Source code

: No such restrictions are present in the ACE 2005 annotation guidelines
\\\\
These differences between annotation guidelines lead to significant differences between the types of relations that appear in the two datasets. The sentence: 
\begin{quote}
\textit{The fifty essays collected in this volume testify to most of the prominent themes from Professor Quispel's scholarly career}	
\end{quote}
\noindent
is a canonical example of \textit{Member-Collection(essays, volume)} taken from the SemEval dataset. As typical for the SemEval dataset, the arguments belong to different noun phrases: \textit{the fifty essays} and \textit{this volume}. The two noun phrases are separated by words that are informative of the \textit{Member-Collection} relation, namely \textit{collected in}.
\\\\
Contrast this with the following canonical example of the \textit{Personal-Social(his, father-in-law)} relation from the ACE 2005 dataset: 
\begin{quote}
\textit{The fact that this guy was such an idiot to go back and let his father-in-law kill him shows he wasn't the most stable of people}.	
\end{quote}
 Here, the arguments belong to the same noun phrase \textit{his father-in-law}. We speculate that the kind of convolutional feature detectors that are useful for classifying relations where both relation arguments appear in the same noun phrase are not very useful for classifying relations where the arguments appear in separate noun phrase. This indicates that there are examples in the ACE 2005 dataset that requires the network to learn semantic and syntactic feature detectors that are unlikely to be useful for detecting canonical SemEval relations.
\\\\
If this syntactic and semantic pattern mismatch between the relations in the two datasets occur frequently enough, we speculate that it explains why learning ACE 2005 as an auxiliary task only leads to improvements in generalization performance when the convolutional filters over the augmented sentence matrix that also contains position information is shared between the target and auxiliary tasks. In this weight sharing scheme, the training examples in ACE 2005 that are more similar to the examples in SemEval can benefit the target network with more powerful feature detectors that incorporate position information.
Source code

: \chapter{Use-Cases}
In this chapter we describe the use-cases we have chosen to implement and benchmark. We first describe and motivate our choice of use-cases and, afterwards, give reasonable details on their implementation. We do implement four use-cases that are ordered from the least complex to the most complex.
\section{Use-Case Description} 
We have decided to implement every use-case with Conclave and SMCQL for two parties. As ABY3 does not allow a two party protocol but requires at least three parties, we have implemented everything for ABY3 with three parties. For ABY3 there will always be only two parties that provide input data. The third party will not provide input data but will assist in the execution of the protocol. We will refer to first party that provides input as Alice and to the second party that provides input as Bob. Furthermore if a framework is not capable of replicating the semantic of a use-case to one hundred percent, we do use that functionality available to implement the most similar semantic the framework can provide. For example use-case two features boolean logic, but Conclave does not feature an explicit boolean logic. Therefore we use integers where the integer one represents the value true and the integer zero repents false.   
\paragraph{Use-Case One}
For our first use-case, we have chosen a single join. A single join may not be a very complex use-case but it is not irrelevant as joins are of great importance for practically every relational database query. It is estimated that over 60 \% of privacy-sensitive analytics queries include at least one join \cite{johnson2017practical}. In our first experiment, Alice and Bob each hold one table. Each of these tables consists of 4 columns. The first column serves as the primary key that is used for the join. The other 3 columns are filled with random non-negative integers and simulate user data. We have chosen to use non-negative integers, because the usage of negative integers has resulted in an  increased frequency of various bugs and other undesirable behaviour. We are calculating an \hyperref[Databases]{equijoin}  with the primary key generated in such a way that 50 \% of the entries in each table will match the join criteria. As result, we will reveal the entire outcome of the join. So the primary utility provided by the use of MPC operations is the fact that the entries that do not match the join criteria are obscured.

## GOAL OF THE EXERCISE
Please retype all of the data above exactly as it appears.

## TASK OUTPUT
Source code

: No such restrictions are present in the ACE 2005 annotation guidelines
\\\\
These differences between annotation guidelines lead to significant differences between the types of relations that appear in the two datasets. The sentence: 
\begin{quote}
\textit{The fifty essays collected in this volume testify to most of the prominent themes from Professor Quispel's scholarly career}	
\end{quote}
\noindent
is a canonical example of \textit{Member-Collection(essays, volume)} taken from the SemEval dataset. As typical for the SemEval dataset, the arguments belong to different noun phrases: \textit{the fifty essays} and \textit{this volume}. The two noun phrases are separated by words that are informative of the \textit{Member-Collection} relation, namely \textit{collected in}.
\\\\
Contrast this with the following canonical example of the \textit{Personal-Social(his, father-in-law)} relation from the ACE 2005 dataset: 
\begin{quote}
\textit{The fact that this guy was such an idiot to go back and let his father-in-law kill him shows he wasn't the most stable of people}.	
\end{quote}
 Here, the arguments belong to the same noun phrase \textit{his father-in-law}. We speculate that the kind of convolutional feature detectors that are useful for classifying relations where both relation arguments appear in the same noun phrase are not very useful for classifying relations where the arguments appear in separate noun phrase. This indicates that there are examples in the ACE 2005 dataset that requires the network to learn semantic and syntactic feature detectors that are unlikely to be useful for detecting canonical SemEval relations.
\\\\
If this syntactic and semantic pattern mismatch between the relations in the two datasets occur frequently enough, we speculate that it explains why learning ACE 2005 as an auxiliary task only leads to improvements in generalization performance when the convolutional filters over the augmented sentence matrix that also contains position information is shared between the target and auxiliary tasks. In this weight sharing scheme, the training examples in ACE 2005 that are more similar to the examples in SemEval can benefit the target network with more powerful feature detectors that incorporate position information.
Source code

: \chapter{Use-Cases}
In this chapter we describe the use-cases we have chosen to implement and benchmark. We first describe and motivate our choice of use-cases and, afterwards, give reasonable details on their implementation. We do implement four use-cases that are ordered from the least complex to the most complex.
\section{Use-Case Description} 
We have decided to implement every use-case with Conclave and SMCQL for two parties. As ABY3 does not allow a two party protocol but requires at least three parties, we have implemented everything for ABY3 with three parties. For ABY3 there will always be only two parties that provide input data. The third party will not provide input data but will assist in the execution of the protocol. We will refer to first party that provides input as Alice and to the second party that provides input as Bob. Furthermore if a framework is not capable of replicating the semantic of a use-case to one hundred percent, we do use that functionality available to implement the most similar semantic the framework can provide. For example use-case two features boolean logic, but Conclave does not feature an explicit boolean logic. Therefore we use integers where the integer one represents the value true and the integer zero repents false.   
\paragraph{Use-Case One}
For our first use-case, we have chosen a single join. A single join may not be a very complex use-case but it is not irrelevant as joins are of great importance for practically every relational database query. It is estimated that over 60 \% of privacy-sensitive analytics queries include at least one join \cite{johnson2017practical}. In our first experiment, Alice and Bob each hold one table. Each of these tables consists of 4 columns. The first column serves as the primary key that is used for the join. The other 3 columns are filled with random non-negative integers and simulate user data. We have chosen to use non-negative integers, because the usage of negative integers has resulted in an  increased frequency of various bugs and other undesirable behaviour. We are calculating an \hyperref[Databases]{equijoin}  with the primary key generated in such a way that 50 \% of the entries in each table will match the join criteria. As result, we will reveal the entire outcome of the join. So the primary utility provided by the use of MPC operations is the fact that the entries that do not match the join criteria are obscured.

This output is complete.